Use of unregulated settings

Commenting on the use of unregulated care settings, Charlotte Ramsden, Chair of the ADCS Health, Care and Additional Needs Policy Committee, said:

“Unlike children’s homes, which are registered with Ofsted and inspected regularly, minimum standards for unregulated 16 plus provision are not set out in law. If used well they can provide appropriate and flexible options but we recognise and share the concern that this is not always the case. It requires local authorities to make sure a young person’s needs are matched to the service and authorities must take their own steps to ensure that needs are met and that the accommodation is suitable. This should be done via a proper plan as well as quality assurance and monitoring. This will include health and safety considerations, auditing staff DBS checks and assessing the suitability of landlords, plus conducting unannounced visits and providing support plans for young people. Local authorities may also choose to work together to hold providers to account and address poor practices by putting in place improvement plans or ceasing to commission services where previously identified actions have not been resolved.
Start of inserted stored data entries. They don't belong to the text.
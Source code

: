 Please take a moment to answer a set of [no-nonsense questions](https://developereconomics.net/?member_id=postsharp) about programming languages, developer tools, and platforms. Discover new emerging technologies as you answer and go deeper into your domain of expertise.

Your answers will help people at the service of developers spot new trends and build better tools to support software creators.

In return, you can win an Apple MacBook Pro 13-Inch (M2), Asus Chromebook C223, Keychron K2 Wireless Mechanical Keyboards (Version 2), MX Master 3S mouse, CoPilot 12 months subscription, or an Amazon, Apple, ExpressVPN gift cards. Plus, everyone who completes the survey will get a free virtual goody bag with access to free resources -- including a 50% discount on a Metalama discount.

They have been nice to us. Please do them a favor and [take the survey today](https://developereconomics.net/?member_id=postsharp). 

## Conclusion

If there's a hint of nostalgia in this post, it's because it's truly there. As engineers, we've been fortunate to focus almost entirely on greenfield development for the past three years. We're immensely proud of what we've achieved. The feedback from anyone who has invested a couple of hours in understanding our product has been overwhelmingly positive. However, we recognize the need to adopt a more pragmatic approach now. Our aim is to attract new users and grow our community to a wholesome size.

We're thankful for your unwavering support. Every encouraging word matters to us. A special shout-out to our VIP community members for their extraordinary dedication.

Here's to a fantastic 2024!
“We recognise the role unregulated provision can play within the care placement market and the flexibility it offers when linked to a clear plan based on the needs of a young person and a clear support plan. There is a distinction to be made between using it as part of a considered move compared with using it to deal with a crisis when no other accommodation is available. Total regulation would limit this flexibility so we are keen to see all providers take their responsibilities seriously and welcome increased expectations around standards and transparency as to how those will be delivered.”